To jeden z najbardziej alarmistycznych w tonie raportów dotyczących zmian klimatycznych jakie opublikowano w ostatnich latach. Podpisało się pod nimi 235 naukowców z 57 krajów. W założeniu ma posłużyć przy rysowaniu przez polityków "mapy drogowej" przed przyszłorocznym szczytem klimatycznym w Paryżu.
Według ustaleń ekspertów ONZ emisja gazów cieplarnianych w latach 2000-2010 rosła szybciej niż w każdym z trzech poprzednich dziesięcioleci, głównie z powodu rosnącej konsumpcji ropy naftowej, węgla oraz gazu ziemnego. Według IPCC w minionej dekadzie roczne tempo wzrostu emisji wyniosło 2,2 proc., podczas gdy roczna średnia dla lat 1970-2000 wyniosła 1,3 proc. Według raportu emisja z tych źródeł musi się zmniejszyć od 40 do 70 proc. do połowy obecnego stulecia oraz zredukowana niemal do zera w okolicach 2100 roku. IPCC sugeruje nawet, że ludzkość będzie zmuszona do wprowadzania kontrowersyjnych technologii usuwających nadmiar dwutlenku węgla z atmosfery.

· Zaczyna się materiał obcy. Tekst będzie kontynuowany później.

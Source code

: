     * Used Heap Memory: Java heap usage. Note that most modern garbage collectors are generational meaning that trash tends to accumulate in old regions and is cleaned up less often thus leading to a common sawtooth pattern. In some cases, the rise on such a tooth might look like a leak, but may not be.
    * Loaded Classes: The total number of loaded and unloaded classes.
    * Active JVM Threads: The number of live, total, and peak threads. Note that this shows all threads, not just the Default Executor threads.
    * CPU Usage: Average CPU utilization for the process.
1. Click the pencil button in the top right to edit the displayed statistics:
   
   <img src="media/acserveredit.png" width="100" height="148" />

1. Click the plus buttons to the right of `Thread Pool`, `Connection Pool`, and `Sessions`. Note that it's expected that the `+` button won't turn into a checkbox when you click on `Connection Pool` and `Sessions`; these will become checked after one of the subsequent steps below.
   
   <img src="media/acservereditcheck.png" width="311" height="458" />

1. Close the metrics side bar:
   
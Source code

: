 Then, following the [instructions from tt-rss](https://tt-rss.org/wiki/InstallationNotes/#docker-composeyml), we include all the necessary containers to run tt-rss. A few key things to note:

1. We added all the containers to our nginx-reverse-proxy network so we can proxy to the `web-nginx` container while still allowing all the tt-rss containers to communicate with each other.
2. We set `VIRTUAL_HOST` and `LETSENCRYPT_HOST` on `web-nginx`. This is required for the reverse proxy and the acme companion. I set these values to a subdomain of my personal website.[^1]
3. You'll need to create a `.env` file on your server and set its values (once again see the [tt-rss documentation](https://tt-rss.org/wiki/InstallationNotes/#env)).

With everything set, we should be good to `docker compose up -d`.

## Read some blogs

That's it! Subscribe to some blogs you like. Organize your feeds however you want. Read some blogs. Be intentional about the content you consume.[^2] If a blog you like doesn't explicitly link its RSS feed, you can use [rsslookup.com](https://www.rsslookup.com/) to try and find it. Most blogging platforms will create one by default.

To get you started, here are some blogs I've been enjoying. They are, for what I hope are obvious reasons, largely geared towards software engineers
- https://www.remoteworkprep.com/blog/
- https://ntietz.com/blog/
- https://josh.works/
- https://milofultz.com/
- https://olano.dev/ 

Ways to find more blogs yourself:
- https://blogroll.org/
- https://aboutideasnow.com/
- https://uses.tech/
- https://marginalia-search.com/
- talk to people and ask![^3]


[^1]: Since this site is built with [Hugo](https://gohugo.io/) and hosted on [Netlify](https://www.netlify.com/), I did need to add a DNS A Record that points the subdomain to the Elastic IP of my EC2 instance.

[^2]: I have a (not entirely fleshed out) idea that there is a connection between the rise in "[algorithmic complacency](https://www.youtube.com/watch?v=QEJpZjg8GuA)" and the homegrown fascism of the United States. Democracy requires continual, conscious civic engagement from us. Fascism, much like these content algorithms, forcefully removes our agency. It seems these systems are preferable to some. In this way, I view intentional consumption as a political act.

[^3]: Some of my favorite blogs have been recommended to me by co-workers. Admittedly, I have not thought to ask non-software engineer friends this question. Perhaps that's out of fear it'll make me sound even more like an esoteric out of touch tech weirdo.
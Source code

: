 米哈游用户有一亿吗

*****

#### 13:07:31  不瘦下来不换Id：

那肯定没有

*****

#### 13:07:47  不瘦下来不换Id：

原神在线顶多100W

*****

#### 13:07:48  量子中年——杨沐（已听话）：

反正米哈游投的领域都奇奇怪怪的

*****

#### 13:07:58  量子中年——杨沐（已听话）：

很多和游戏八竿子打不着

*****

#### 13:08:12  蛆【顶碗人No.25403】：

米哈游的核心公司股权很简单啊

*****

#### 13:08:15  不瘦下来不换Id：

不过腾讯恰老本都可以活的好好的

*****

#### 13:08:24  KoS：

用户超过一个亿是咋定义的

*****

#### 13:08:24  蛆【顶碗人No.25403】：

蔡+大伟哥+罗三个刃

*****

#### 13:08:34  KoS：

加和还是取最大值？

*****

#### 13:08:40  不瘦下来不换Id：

- Jeśli nie zrobimy niczego, temperatura na Ziemi będzie rosła – mówi Leon Clarke, jeden ze współautorów raportu, pracujący w Pacific Northwest National Laboratory. Wyjaśnia jednak, że nie chodzi o całkowite wyeliminowanie kopalnych źródeł energii, ale raczej o likwidację fabryk, elektrowni oraz innych instalacji, które nie są w stanie wychwytywać i neutralizować produkowanych gazów cieplarnianych.
Raport ostrzega, że opóźnianie działań jedynie zwiększy koszty przechodzenia na technologie pozyskiwania energii z czystych źródeł. Nie wskazuje jednak na magiczne rozwiązania. Eksperci proponują całą gamę działań jakie należałoby podejmować – od zwiększania areału lasów, przez zmniejszanie konsumpcji energii, po potrojenie udziału energii pozyskiwanej z bezemisyjnych źródeł, takich jak słońce, wiatr, czy reaktory nuklearne. Jednak sami autorzy przyznają, że osiągnięcie wskazanych przez IPCC celów graniczy z niemożliwością. "W teorii to wykonalne, ale ekstremalnie trudne – skomentował David Victor, z University of California w San Diego, którego podpis także widnieje pod raportem.